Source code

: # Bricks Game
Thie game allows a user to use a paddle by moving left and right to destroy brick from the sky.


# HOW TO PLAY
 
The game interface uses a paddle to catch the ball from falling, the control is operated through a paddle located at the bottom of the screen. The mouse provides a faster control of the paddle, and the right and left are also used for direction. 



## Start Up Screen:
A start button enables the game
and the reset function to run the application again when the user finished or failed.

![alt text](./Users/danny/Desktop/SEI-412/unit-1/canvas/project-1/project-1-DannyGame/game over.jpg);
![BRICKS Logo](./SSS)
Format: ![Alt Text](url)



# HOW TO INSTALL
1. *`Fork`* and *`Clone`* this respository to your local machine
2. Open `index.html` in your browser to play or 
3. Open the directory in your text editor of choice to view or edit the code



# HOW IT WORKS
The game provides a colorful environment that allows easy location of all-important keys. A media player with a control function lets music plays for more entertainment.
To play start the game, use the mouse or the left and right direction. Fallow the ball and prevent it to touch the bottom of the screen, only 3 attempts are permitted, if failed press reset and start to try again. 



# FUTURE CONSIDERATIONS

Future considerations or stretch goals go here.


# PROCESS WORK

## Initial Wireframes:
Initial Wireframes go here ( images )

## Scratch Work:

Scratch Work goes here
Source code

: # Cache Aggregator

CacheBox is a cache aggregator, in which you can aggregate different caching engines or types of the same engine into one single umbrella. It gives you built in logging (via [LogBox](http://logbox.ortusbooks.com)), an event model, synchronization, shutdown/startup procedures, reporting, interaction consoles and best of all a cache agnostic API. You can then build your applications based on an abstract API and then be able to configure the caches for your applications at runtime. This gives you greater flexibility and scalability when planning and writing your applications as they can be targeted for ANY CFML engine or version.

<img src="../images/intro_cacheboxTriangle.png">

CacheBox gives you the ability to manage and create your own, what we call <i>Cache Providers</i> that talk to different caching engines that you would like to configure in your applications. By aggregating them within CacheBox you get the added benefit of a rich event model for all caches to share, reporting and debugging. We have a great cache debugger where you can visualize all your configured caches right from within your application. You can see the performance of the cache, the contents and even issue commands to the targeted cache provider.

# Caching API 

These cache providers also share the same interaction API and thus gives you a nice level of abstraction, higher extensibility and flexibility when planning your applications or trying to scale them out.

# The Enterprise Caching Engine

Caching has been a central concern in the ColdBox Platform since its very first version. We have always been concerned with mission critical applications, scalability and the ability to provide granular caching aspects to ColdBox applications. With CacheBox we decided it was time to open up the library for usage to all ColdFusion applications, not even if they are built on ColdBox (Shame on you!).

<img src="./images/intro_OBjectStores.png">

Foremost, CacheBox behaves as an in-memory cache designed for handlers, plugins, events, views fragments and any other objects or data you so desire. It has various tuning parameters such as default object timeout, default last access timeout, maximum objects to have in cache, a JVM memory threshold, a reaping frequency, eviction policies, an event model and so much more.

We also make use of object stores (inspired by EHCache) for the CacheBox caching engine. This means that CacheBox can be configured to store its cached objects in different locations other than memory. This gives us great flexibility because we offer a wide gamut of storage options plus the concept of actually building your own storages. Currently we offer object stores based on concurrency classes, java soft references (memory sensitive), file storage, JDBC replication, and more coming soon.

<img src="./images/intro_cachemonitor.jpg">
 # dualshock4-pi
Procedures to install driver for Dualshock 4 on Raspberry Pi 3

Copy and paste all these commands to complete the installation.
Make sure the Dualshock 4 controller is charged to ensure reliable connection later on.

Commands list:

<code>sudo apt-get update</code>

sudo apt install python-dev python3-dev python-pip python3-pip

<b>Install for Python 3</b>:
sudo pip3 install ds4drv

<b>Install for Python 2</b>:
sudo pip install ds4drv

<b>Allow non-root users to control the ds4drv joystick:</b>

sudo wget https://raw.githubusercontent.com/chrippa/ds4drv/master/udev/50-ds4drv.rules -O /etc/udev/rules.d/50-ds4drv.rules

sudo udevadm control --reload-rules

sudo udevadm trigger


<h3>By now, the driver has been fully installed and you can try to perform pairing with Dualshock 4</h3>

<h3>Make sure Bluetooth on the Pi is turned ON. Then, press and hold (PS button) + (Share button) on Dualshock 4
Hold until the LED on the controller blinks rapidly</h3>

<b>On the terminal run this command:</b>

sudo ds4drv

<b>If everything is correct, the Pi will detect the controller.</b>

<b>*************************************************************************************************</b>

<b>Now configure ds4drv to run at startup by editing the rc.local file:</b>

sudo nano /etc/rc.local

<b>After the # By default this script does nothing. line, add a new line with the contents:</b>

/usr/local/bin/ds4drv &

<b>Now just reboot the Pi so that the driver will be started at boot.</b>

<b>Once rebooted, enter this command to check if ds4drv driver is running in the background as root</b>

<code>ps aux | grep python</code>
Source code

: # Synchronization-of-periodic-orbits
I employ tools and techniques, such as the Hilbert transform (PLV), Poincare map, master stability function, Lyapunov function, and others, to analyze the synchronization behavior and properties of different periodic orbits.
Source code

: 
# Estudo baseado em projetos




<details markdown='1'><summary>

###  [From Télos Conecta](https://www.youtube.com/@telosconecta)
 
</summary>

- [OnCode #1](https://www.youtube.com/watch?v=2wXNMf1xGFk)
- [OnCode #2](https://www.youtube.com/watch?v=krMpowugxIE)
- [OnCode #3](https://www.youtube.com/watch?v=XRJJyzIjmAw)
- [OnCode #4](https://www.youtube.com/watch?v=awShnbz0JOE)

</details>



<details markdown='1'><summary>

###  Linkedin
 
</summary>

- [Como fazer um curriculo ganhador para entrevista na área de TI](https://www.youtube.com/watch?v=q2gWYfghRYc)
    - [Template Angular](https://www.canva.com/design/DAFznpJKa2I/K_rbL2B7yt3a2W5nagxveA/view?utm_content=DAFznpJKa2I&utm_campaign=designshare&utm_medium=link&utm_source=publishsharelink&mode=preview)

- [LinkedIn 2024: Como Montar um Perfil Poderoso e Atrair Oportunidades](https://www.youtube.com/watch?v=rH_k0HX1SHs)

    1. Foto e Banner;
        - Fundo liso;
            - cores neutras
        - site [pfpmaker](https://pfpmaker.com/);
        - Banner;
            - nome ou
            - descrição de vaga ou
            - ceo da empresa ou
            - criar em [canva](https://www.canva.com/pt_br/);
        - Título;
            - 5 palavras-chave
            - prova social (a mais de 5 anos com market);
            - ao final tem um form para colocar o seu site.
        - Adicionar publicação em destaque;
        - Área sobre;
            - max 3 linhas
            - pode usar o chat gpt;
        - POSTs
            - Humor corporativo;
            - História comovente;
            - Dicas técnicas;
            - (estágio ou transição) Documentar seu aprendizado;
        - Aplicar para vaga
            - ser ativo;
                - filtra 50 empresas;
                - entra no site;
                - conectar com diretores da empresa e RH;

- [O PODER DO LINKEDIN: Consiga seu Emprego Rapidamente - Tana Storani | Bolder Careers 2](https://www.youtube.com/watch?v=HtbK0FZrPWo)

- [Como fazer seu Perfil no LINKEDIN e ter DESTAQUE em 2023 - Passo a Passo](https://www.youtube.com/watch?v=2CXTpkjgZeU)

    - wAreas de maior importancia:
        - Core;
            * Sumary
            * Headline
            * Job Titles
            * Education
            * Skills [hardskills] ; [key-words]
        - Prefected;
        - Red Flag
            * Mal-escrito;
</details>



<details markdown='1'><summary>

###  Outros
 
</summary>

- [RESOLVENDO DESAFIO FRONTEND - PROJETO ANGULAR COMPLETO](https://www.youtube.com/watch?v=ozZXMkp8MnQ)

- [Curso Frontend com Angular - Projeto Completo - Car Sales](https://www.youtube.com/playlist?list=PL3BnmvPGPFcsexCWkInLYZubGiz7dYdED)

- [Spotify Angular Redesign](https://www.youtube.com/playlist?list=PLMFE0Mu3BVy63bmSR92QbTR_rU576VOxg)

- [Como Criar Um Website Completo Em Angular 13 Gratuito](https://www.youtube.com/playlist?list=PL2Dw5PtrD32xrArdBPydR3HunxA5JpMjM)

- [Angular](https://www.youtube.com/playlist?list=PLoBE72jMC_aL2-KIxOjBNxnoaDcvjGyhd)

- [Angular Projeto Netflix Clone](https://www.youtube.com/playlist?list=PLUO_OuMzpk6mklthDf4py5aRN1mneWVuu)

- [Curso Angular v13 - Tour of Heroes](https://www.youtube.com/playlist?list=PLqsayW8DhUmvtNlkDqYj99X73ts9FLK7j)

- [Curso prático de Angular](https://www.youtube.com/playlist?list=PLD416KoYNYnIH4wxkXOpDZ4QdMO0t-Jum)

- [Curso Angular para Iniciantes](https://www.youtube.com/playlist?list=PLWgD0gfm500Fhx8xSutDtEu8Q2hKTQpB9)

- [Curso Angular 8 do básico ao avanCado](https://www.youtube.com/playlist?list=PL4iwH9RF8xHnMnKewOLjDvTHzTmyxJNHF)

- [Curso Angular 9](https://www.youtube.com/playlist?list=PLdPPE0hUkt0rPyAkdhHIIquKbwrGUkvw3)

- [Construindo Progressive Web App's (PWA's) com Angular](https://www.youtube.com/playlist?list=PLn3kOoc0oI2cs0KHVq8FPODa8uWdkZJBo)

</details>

◆ **ACTION ITEM**
All lines in the listing above between the line with "- max 3 linhas" and the line with "- entra no site;", inclusive, should be set down exactly, and no line outside that range.

◆ **TASK SOLUTION**
            - max 3 linhas
            - pode usar o chat gpt;
        - POSTs
            - Humor corporativo;
            - História comovente;
            - Dicas técnicas;
            - (estágio ou transição) Documentar seu aprendizado;
        - Aplicar para vaga
            - ser ativo;
                - filtra 50 empresas;
                - entra no site;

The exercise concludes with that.